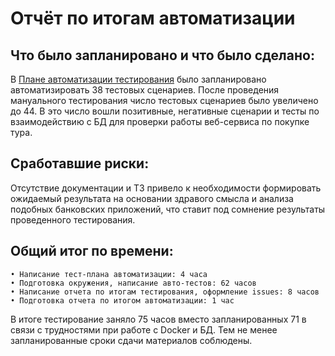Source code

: # Отчёт по итогам автоматизации

## Что было запланировано и что было сделано:

В [Планe автоматизации тестирования](https://github.com/kseniabobkova/Diploma/blob/main/documentation/Test-plan.md) было запланировано автоматизировать 38 тестовых сценариев. После проведения мануального тестирования число тестовых сценариев было увеличено до 44. В это число вошли позитивные, негативные сценарии и тесты по взаимодействию с БД для проверки работы веб-сервиса по покупке тура. 
 
 ## Сработавшие риски:
 
 Отсутствие документации и ТЗ привело к необходимости формировать ожидаемый результата на основании здравого смысла и анализа подобных банковских приложений, что ставит под сомнение результаты проведенного тестирования. 
 
 ## Общий итог по времени:
 
    • Написание тест-плана автоматизации: 4 часа
    • Подготовка окружения, написание авто-тестов: 62 часов
    • Написание отчета по итогам тестирования, оформление issues: 8 часов
    • Подготовка отчета по итогом автоматизации: 1 час

В итоге тестирование заняло 75 часов вместо запланированных  71 в связи с трудностями при работе с Docker и БД. Тем не менее запланированные сроки сдачи материалов соблюдены. 
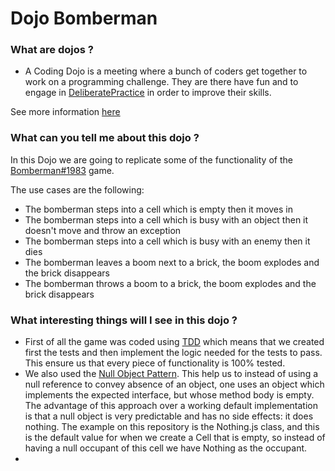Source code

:# Dojo Bomberman

### What are dojos ?
- A Coding Dojo is a meeting where a bunch of coders get together to work on a programming challenge. They are there have fun and to engage in [DeliberatePractice](https://codingdojo.org/DeliberatePractice/) in order to improve their skills.

See more information [here](https://codingdojo.org/WhatIsCodingDojo/)

### What can you tell me about this dojo ?
In this Dojo we are going to replicate some of the functionality of the [Bomberman#1983](https://en.wikipedia.org/wiki/Bomberman_(1983_video_game)) game.

The use cases are the following:
- The bomberman steps into a cell which is empty then it moves in
- The bomberman steps into a cell which is busy with an object then it doesn't move and throw an exception
- The bomberman steps into a cell which is busy with an enemy then it dies
- The bomberman leaves a boom next to a brick, the boom explodes and the brick disappears
- The bomberman throws a boom to a brick, the boom explodes and the brick disappears

### What interesting things will I see in this dojo ?
- First of all the game was coded using [TDD](https://en.wikipedia.org/wiki/Test-driven_development) which means that we created first the tests and then implement the logic needed for the tests to pass. This ensure us that every piece of functionality is 100% tested.
- We also used the [Null Object Pattern](https://en.wikipedia.org/wiki/Null_object_pattern). This help us to instead of using a null reference to convey absence of an object, one uses an object which implements the expected interface, but whose method body is empty. The advantage of this approach over a working default implementation is that a null object is very predictable and has no side effects: it does nothing. The example on this repository is the Nothing.js class, and this is the default value for when we create a Cell that is empty, so instead of having a null occupant of this cell we have Nothing as the occupant.
- 
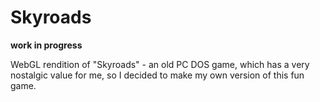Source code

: # Skyroads

**work in progress**

WebGL rendition of "Skyroads" - an old PC DOS game, which has a very nostalgic value for me, so I decided to make my own version of this fun game.
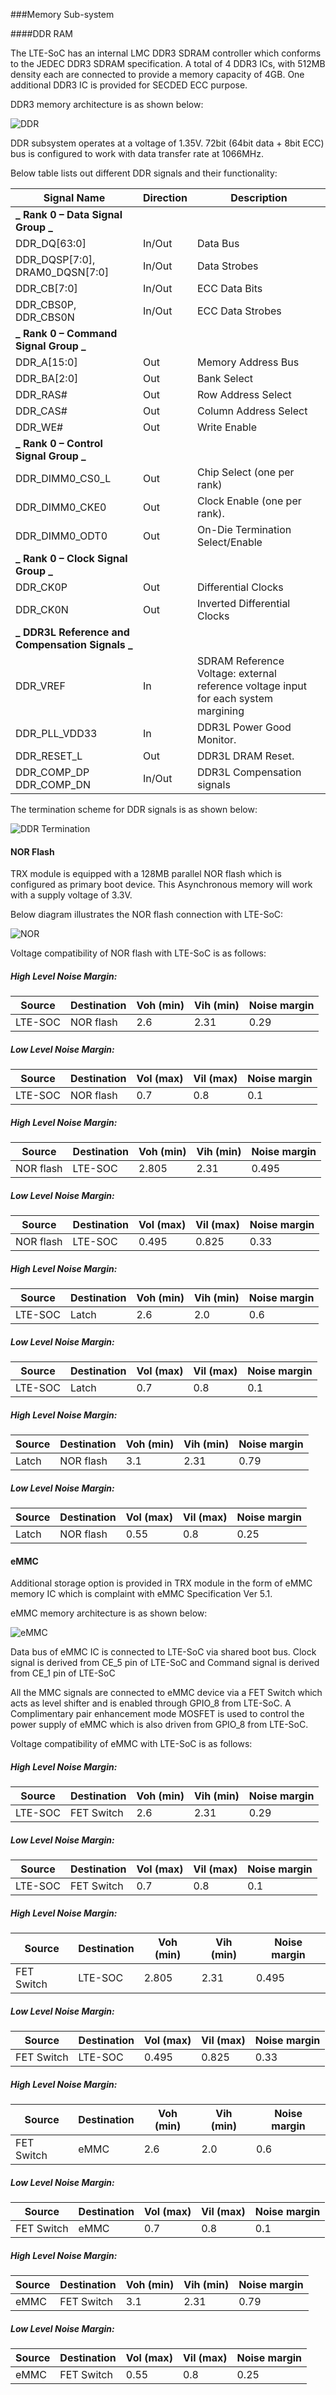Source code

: ###Memory Sub-system

####DDR RAM

The LTE-SoC has an internal LMC DDR3 SDRAM controller which conforms to the JEDEC DDR3 SDRAM specification. A total of 4 DDR3 ICs, with 512MB density each are connected to provide a memory capacity of 4GB. One additional DDR3 IC is provided for SECDED ECC purpose. 

DDR3 memory architecture is as shown below: 

![DDR](https://ukama-site-assets.s3.amazonaws.com/hardware/DDR.png)

DDR subsystem operates at a voltage of 1.35V. 72bit (64bit data + 8bit ECC) bus is configured to work with data transfer rate at 1066MHz.

Below table lists out different DDR signals and their functionality:

|     Signal   Name                                     |     Direction  |      Description                                                                                 |
|-------------------------------------------------------|----------------|--------------------------------------------------------------------------------------------------|
| **_    Rank 0 –   Data Signal Group   _**             |                |                                                                                                  |
|     DDR_DQ[63:0]                                      |     In/Out     |     Data Bus                                                                                     |
|     DDR_DQSP[7:0], DRAM0_DQSN[7:0]                    |     In/Out     |     Data Strobes                                                                                 |
|     DDR_CB[7:0]                                       |     In/Out     |     ECC Data Bits                                                                                |
|     DDR_CBS0P, DDR_CBS0N                              |     In/Out     |     ECC Data Strobes                                                                             |
| **_     Rank 0 – Command Signal Group   _**           |                |                                                                                                  |
|     DDR_A[15:0]                                       |     Out        |     Memory Address Bus                                                                           |
|     DDR_BA[2:0]                                       |     Out        |     Bank Select                                                                                  |
|     DDR_RAS#                                          |     Out        |     Row Address Select                                                                           |
|     DDR_CAS#                                          |     Out        |     Column Address Select                                                                        |
|     DDR_WE#                                           |     Out        |     Write Enable                                                                                 |
| **_    Rank 0 –   Control Signal Group   _**          |                |                                                                                                  |
|     DDR_DIMM0_CS0_L                                   |     Out        |     Chip Select (one per rank)                                                                   |
|     DDR_DIMM0_CKE0                                    |     Out        |     Clock Enable (one per rank).                                                                 |
|     DDR_DIMM0_ODT0                                    |     Out        |     On-Die Termination Select/Enable                                                             |
| **_    Rank 0 –   Clock Signal Group   _**            |                |                                                                                                  |
|     DDR_CK0P                                          |     Out        |     Differential Clocks                                                                          |
|     DDR_CK0N                                          |     Out        |     Inverted Differential Clocks                                                                 |
| **_    DDR3L Reference and Compensation Signals   _** |                |                                                                                                  |
|     DDR_VREF                                          |     In         |     SDRAM Reference Voltage: external    reference voltage input for each system    margining    |
|     DDR_PLL_VDD33                                     |     In         |     DDR3L Power Good Monitor.                                                                    |
|     DDR_RESET_L                                       |     Out        |     DDR3L DRAM Reset.                                                                            |
|     DDR_COMP_DP    DDR_COMP_DN                        |     In/Out     |     DDR3L Compensation signals                                                                   |

The termination scheme for DDR signals is as shown below:

![DDR Termination](https://ukama-site-assets.s3.amazonaws.com/hardware/DDR%20termination.png)


#### NOR Flash

TRX module is equipped with a 128MB parallel NOR flash which is configured as primary boot device. This Asynchronous memory will work with a supply voltage of 3.3V. 

Below diagram illustrates the NOR flash connection with LTE-SoC:

![NOR](https://ukama-site-assets.s3.amazonaws.com/hardware/NOR.png)

Voltage compatibility of NOR flash with LTE-SoC is as follows:

##### High Level Noise Margin:

| Source  | Destination  | Voh (min) | Vih (min) | Noise margin  |
|---------|-----------|-----------|-----------|---------------|
| LTE-SOC | NOR flash | 2.6       | 2.31      | 0.29          |

##### Low Level Noise Margin:
|     Source       |     Destination       |     Vol   (max)    |     Vil   (max)    |     Noise   margin    |
|------------------|--------------------|--------------------|--------------------|-----------------------|
|     LTE-SOC      |     NOR flash      |     0.7            |     0.8            |     0.1               |

##### High Level Noise Margin:
|     Source         |     Destination       |     Voh   (min)    |     Vih   (min)    |     Noise   margin    |
|--------------------|--------------------|--------------------|--------------------|-----------------------|
|     NOR   flash    |     LTE-SOC        |     2.805          |     2.31           |     0.495             |

##### Low Level Noise Margin:
|     Source         |     Destination       |     Vol   (max)    |     Vil   (max)    |     Noise   margin    |
|--------------------|--------------------|--------------------|--------------------|-----------------------|
|     NOR   flash    |     LTE-SOC        |     0.495          |     0.825          |     0.33              |

##### High Level Noise Margin:
|     Source       |     Destination       |     Voh   (min)    |     Vih   (min)    |     Noise   margin    |
|------------------|--------------------|--------------------|--------------------|-----------------------|
|     LTE-SOC      |     Latch          |     2.6            |     2.0            |     0.6               |

##### Low Level Noise Margin:
|     Source       |     Destination       |     Vol   (max)    |     Vil   (max)    |     Noise   margin    |
|------------------|--------------------|--------------------|--------------------|-----------------------|
|     LTE-SOC      |     Latch          |     0.7            |     0.8            |     0.1               |

##### High Level Noise Margin:
|     Source       |     Destination       |     Voh   (min)    |     Vih   (min)    |     Noise   margin    |
|------------------|--------------------|--------------------|--------------------|-----------------------|
|     Latch        |     NOR   flash    |     3.1            |     2.31           |     0.79              |

##### Low Level Noise Margin:
|     Source       |     Destination       |     Vol   (max)    |     Vil   (max)    |     Noise   margin    |
|------------------|--------------------|--------------------|--------------------|-----------------------|
|     Latch        |     NOR   flash    |     0.55           |     0.8            |     0.25              |


#### eMMC

Additional storage option is provided in TRX module in the form of eMMC memory IC which is complaint with eMMC Specification Ver 5.1. 

eMMC memory architecture is as shown below:

![eMMC](https://ukama-site-assets.s3.amazonaws.com/hardware/eMMC.png)

Data bus of eMMC IC is connected to LTE-SoC via shared boot bus. Clock signal is derived from CE_5 pin of LTE-SoC and Command signal is derived from CE_1 pin of LTE-SoC

All the MMC signals are connected to eMMC device via a FET Switch which acts as level shifter and is enabled through GPIO_8 from LTE-SoC. 
A Complimentary pair enhancement mode MOSFET is used to control the power supply of eMMC which is also driven from GPIO_8 from LTE-SoC.

Voltage compatibility of eMMC with LTE-SoC is as follows:

##### High Level Noise Margin:

| Source  | Destination  | Voh (min) | Vih (min) | Noise margin  |
|---------|-----------|-----------|-----------|---------------|
| LTE-SOC | FET Switch | 2.6       | 2.31      | 0.29          |

##### Low Level Noise Margin:
|     Source       |     Destination       |     Vol   (max)    |     Vil   (max)    |     Noise   margin    |
|------------------|--------------------|--------------------|--------------------|-----------------------|
|     LTE-SOC      |     FET Switch      |     0.7            |     0.8            |     0.1               |

##### High Level Noise Margin:
|     Source         |     Destination       |     Voh   (min)    |     Vih   (min)    |     Noise   margin    |
|--------------------|--------------------|--------------------|--------------------|-----------------------|
|     FET Switch    |     LTE-SOC        |     2.805          |     2.31           |     0.495             |

##### Low Level Noise Margin:
|     Source         |     Destination       |     Vol   (max)    |     Vil   (max)    |     Noise   margin    |
|--------------------|--------------------|--------------------|--------------------|-----------------------|
|     FET Switch    |     LTE-SOC        |     0.495          |     0.825          |     0.33              |

##### High Level Noise Margin:
|     Source       |     Destination       |     Voh   (min)    |     Vih   (min)    |     Noise   margin    |
|------------------|--------------------|--------------------|--------------------|-----------------------|
|     FET Switch      |     eMMC          |     2.6            |     2.0            |     0.6               |

##### Low Level Noise Margin:
|     Source       |     Destination       |     Vol   (max)    |     Vil   (max)    |     Noise   margin    |
|------------------|--------------------|--------------------|--------------------|-----------------------|
|     FET Switch      |     eMMC          |     0.7            |     0.8            |     0.1               |

##### High Level Noise Margin:
|     Source       |     Destination       |     Voh   (min)    |     Vih   (min)    |     Noise   margin    |
|------------------|--------------------|--------------------|--------------------|-----------------------|
|     eMMC        |     FET Switch    |     3.1            |     2.31           |     0.79              |

##### Low Level Noise Margin:
|     Source       |     Destination       |     Vol   (max)    |     Vil   (max)    |     Noise   margin    |
|------------------|--------------------|--------------------|--------------------|-----------------------|
|     eMMC        |     FET Switch    |     0.55           |     0.8            |     0.25              |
━━━━
Your instructions:
In the entries above, find the line with "Reference Voltage: external" and the line with "DDR3L Compensation signals", then set down exactly those two and every line between them, nothing else.

Solution to the exercise:
|     DDR_VREF                                          |     In         |     SDRAM Reference Voltage: external    reference voltage input for each system    margining    |
|     DDR_PLL_VDD33                                     |     In         |     DDR3L Power Good Monitor.                                                                    |
|     DDR_RESET_L                                       |     Out        |     DDR3L DRAM Reset.                                                                            |
|     DDR_COMP_DP    DDR_COMP_DN                        |     In/Out     |     DDR3L Compensation signals                                                                   |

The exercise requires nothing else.